**What needs to be done:** Write out every entry precisely as given, leaving the pictures out.

Dataset entries:
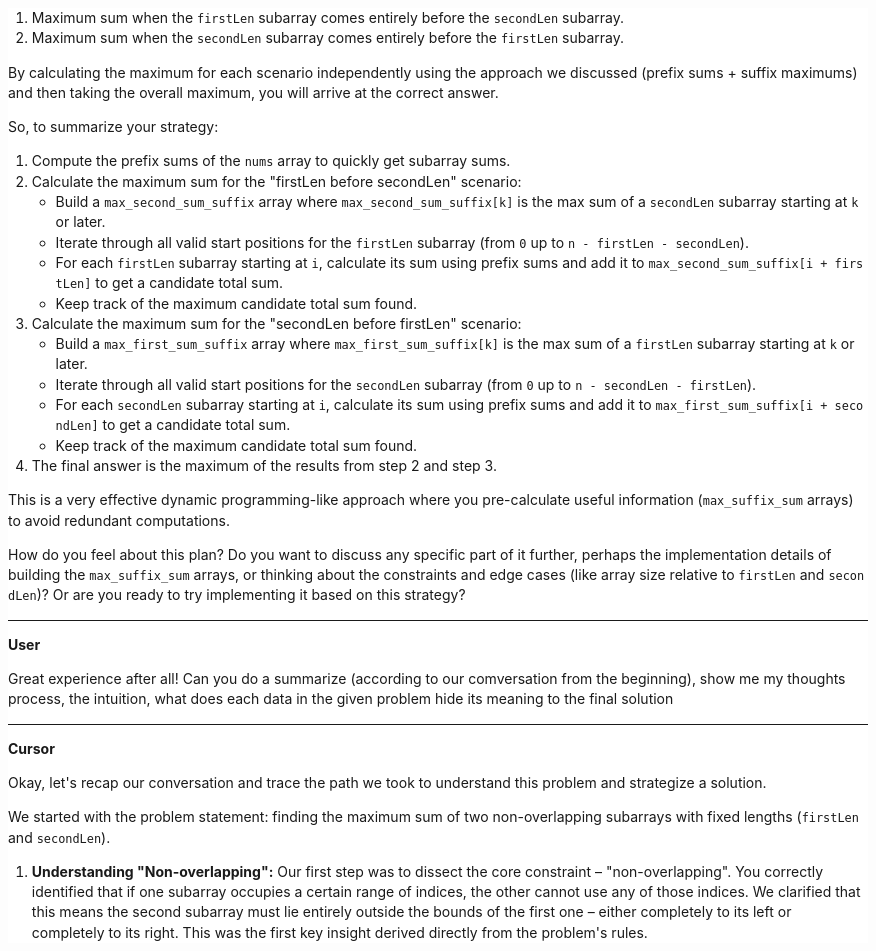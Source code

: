 1.  Maximum sum when the `firstLen` subarray comes entirely before the `secondLen` subarray.
2.  Maximum sum when the `secondLen` subarray comes entirely before the `firstLen` subarray.

By calculating the maximum for each scenario independently using the approach we discussed (prefix sums + suffix maximums) and then taking the overall maximum, you will arrive at the correct answer.

So, to summarize your strategy:

1.  Compute the prefix sums of the `nums` array to quickly get subarray sums.
2.  Calculate the maximum sum for the "firstLen before secondLen" scenario:
    *   Build a `max_second_sum_suffix` array where `max_second_sum_suffix[k]` is the max sum of a `secondLen` subarray starting at `k` or later.
    *   Iterate through all valid start positions for the `firstLen` subarray (from `0` up to `n - firstLen - secondLen`).
    *   For each `firstLen` subarray starting at `i`, calculate its sum using prefix sums and add it to `max_second_sum_suffix[i + firstLen]` to get a candidate total sum.
    *   Keep track of the maximum candidate total sum found.
3.  Calculate the maximum sum for the "secondLen before firstLen" scenario:
    *   Build a `max_first_sum_suffix` array where `max_first_sum_suffix[k]` is the max sum of a `firstLen` subarray starting at `k` or later.
    *   Iterate through all valid start positions for the `secondLen` subarray (from `0` up to `n - secondLen - firstLen`).
    *   For each `secondLen` subarray starting at `i`, calculate its sum using prefix sums and add it to `max_first_sum_suffix[i + secondLen]` to get a candidate total sum.
    *   Keep track of the maximum candidate total sum found.
4.  The final answer is the maximum of the results from step 2 and step 3.

This is a very effective dynamic programming-like approach where you pre-calculate useful information (`max_suffix_sum` arrays) to avoid redundant computations.

How do you feel about this plan? Do you want to discuss any specific part of it further, perhaps the implementation details of building the `max_suffix_sum` arrays, or thinking about the constraints and edge cases (like array size relative to `firstLen` and `secondLen`)? Or are you ready to try implementing it based on this strategy?

---

**User**

Great experience after all! Can you do a summarize (according to our comversation from the beginning), show me my thoughts process, the intuition, what does each data in the given problem hide its meaning to the final solution

---

**Cursor**

Okay, let's recap our conversation and trace the path we took to understand this problem and strategize a solution.

We started with the problem statement: finding the maximum sum of two non-overlapping subarrays with fixed lengths (`firstLen` and `secondLen`).

1.  **Understanding "Non-overlapping":** Our first step was to dissect the core constraint – "non-overlapping". You correctly identified that if one subarray occupies a certain range of indices, the other cannot use any of those indices. We clarified that this means the second subarray must lie entirely outside the bounds of the first one – either completely to its left or completely to its right. This was the first key insight derived directly from the problem's rules.
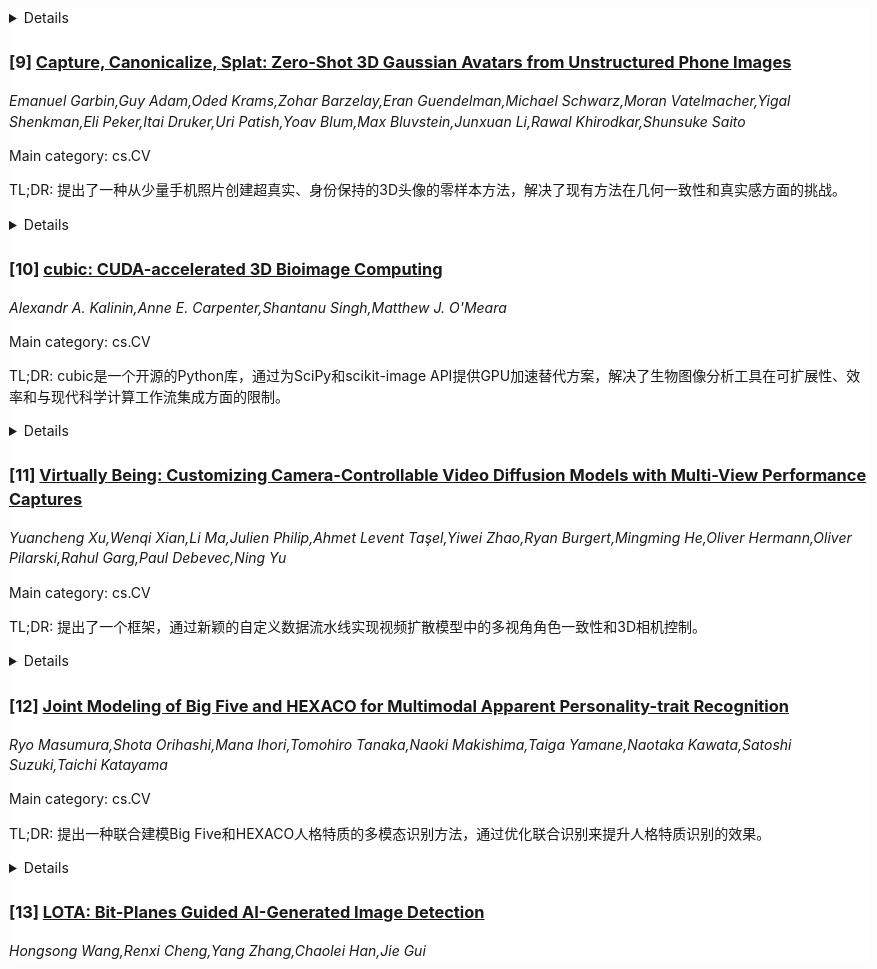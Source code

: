 <details><summary>Details</summary></details>


### [9] [Capture, Canonicalize, Splat: Zero-Shot 3D Gaussian Avatars from Unstructured Phone Images](https://arxiv.org/abs/2510.14081)
*Emanuel Garbin,Guy Adam,Oded Krams,Zohar Barzelay,Eran Guendelman,Michael Schwarz,Moran Vatelmacher,Yigal Shenkman,Eli Peker,Itai Druker,Uri Patish,Yoav Blum,Max Bluvstein,Junxuan Li,Rawal Khirodkar,Shunsuke Saito*

Main category: cs.CV

TL;DR: 提出了一种从少量手机照片创建超真实、身份保持的3D头像的零样本方法，解决了现有方法在几何一致性和真实感方面的挑战。


<details><summary>Details</summary></details>


### [10] [cubic: CUDA-accelerated 3D Bioimage Computing](https://arxiv.org/abs/2510.14143)
*Alexandr A. Kalinin,Anne E. Carpenter,Shantanu Singh,Matthew J. O'Meara*

Main category: cs.CV

TL;DR: cubic是一个开源的Python库，通过为SciPy和scikit-image API提供GPU加速替代方案，解决了生物图像分析工具在可扩展性、效率和与现代科学计算工作流集成方面的限制。


<details><summary>Details</summary></details>


### [11] [Virtually Being: Customizing Camera-Controllable Video Diffusion Models with Multi-View Performance Captures](https://arxiv.org/abs/2510.14179)
*Yuancheng Xu,Wenqi Xian,Li Ma,Julien Philip,Ahmet Levent Taşel,Yiwei Zhao,Ryan Burgert,Mingming He,Oliver Hermann,Oliver Pilarski,Rahul Garg,Paul Debevec,Ning Yu*

Main category: cs.CV

TL;DR: 提出了一个框架，通过新颖的自定义数据流水线实现视频扩散模型中的多视角角色一致性和3D相机控制。


<details><summary>Details</summary></details>


### [12] [Joint Modeling of Big Five and HEXACO for Multimodal Apparent Personality-trait Recognition](https://arxiv.org/abs/2510.14203)
*Ryo Masumura,Shota Orihashi,Mana Ihori,Tomohiro Tanaka,Naoki Makishima,Taiga Yamane,Naotaka Kawata,Satoshi Suzuki,Taichi Katayama*

Main category: cs.CV

TL;DR: 提出一种联合建模Big Five和HEXACO人格特质的多模态识别方法，通过优化联合识别来提升人格特质识别的效果。


<details><summary>Details</summary></details>


### [13] [LOTA: Bit-Planes Guided AI-Generated Image Detection](https://arxiv.org/abs/2510.14230)
*Hongsong Wang,Renxi Cheng,Yang Zhang,Chaolei Han,Jie Gui*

**Answer:**
Source code

: 1.  Maximum sum when the `firstLen` subarray comes entirely before the `secondLen` subarray.
2.  Maximum sum when the `secondLen` subarray comes entirely before the `firstLen` subarray.

By calculating the maximum for each scenario independently using the approach we discussed (prefix sums + suffix maximums) and then taking the overall maximum, you will arrive at the correct answer.

So, to summarize your strategy:

1.  Compute the prefix sums of the `nums` array to quickly get subarray sums.
2.  Calculate the maximum sum for the "firstLen before secondLen" scenario:
    *   Build a `max_second_sum_suffix` array where `max_second_sum_suffix[k]` is the max sum of a `secondLen` subarray starting at `k` or later.
    *   Iterate through all valid start positions for the `firstLen` subarray (from `0` up to `n - firstLen - secondLen`).
    *   For each `firstLen` subarray starting at `i`, calculate its sum using prefix sums and add it to `max_second_sum_suffix[i + firstLen]` to get a candidate total sum.
    *   Keep track of the maximum candidate total sum found.
3.  Calculate the maximum sum for the "secondLen before firstLen" scenario:
    *   Build a `max_first_sum_suffix` array where `max_first_sum_suffix[k]` is the max sum of a `firstLen` subarray starting at `k` or later.
    *   Iterate through all valid start positions for the `secondLen` subarray (from `0` up to `n - secondLen - firstLen`).
    *   For each `secondLen` subarray starting at `i`, calculate its sum using prefix sums and add it to `max_first_sum_suffix[i + secondLen]` to get a candidate total sum.
    *   Keep track of the maximum candidate total sum found.
4.  The final answer is the maximum of the results from step 2 and step 3.

This is a very effective dynamic programming-like approach where you pre-calculate useful information (`max_suffix_sum` arrays) to avoid redundant computations.

How do you feel about this plan? Do you want to discuss any specific part of it further, perhaps the implementation details of building the `max_suffix_sum` arrays, or thinking about the constraints and edge cases (like array size relative to `firstLen` and `secondLen`)? Or are you ready to try implementing it based on this strategy?

---

**User**

Great experience after all! Can you do a summarize (according to our comversation from the beginning), show me my thoughts process, the intuition, what does each data in the given problem hide its meaning to the final solution

---

**Cursor**

Okay, let's recap our conversation and trace the path we took to understand this problem and strategize a solution.

We started with the problem statement: finding the maximum sum of two non-overlapping subarrays with fixed lengths (`firstLen` and `secondLen`).

1.  **Understanding "Non-overlapping":** Our first step was to dissect the core constraint – "non-overlapping". You correctly identified that if one subarray occupies a certain range of indices, the other cannot use any of those indices. We clarified that this means the second subarray must lie entirely outside the bounds of the first one – either completely to its left or completely to its right. This was the first key insight derived directly from the problem's rules.
Source code

: <details><summary>Details</summary></details>


### [9] [Capture, Canonicalize, Splat: Zero-Shot 3D Gaussian Avatars from Unstructured Phone Images](https://arxiv.org/abs/2510.14081)
*Emanuel Garbin,Guy Adam,Oded Krams,Zohar Barzelay,Eran Guendelman,Michael Schwarz,Moran Vatelmacher,Yigal Shenkman,Eli Peker,Itai Druker,Uri Patish,Yoav Blum,Max Bluvstein,Junxuan Li,Rawal Khirodkar,Shunsuke Saito*

Main category: cs.CV

TL;DR: 提出了一种从少量手机照片创建超真实、身份保持的3D头像的零样本方法，解决了现有方法在几何一致性和真实感方面的挑战。


<details><summary>Details</summary></details>


### [10] [cubic: CUDA-accelerated 3D Bioimage Computing](https://arxiv.org/abs/2510.14143)
*Alexandr A. Kalinin,Anne E. Carpenter,Shantanu Singh,Matthew J. O'Meara*

Main category: cs.CV

TL;DR: cubic是一个开源的Python库，通过为SciPy和scikit-image API提供GPU加速替代方案，解决了生物图像分析工具在可扩展性、效率和与现代科学计算工作流集成方面的限制。


<details><summary>Details</summary></details>


### [11] [Virtually Being: Customizing Camera-Controllable Video Diffusion Models with Multi-View Performance Captures](https://arxiv.org/abs/2510.14179)
*Yuancheng Xu,Wenqi Xian,Li Ma,Julien Philip,Ahmet Levent Taşel,Yiwei Zhao,Ryan Burgert,Mingming He,Oliver Hermann,Oliver Pilarski,Rahul Garg,Paul Debevec,Ning Yu*

Main category: cs.CV

TL;DR: 提出了一个框架，通过新颖的自定义数据流水线实现视频扩散模型中的多视角角色一致性和3D相机控制。


<details><summary>Details</summary></details>


### [12] [Joint Modeling of Big Five and HEXACO for Multimodal Apparent Personality-trait Recognition](https://arxiv.org/abs/2510.14203)
*Ryo Masumura,Shota Orihashi,Mana Ihori,Tomohiro Tanaka,Naoki Makishima,Taiga Yamane,Naotaka Kawata,Satoshi Suzuki,Taichi Katayama*

Main category: cs.CV

TL;DR: 提出一种联合建模Big Five和HEXACO人格特质的多模态识别方法，通过优化联合识别来提升人格特质识别的效果。


<details><summary>Details</summary></details>


### [13] [LOTA: Bit-Planes Guided AI-Generated Image Detection](https://arxiv.org/abs/2510.14230)
*Hongsong Wang,Renxi Cheng,Yang Zhang,Chaolei Han,Jie Gui*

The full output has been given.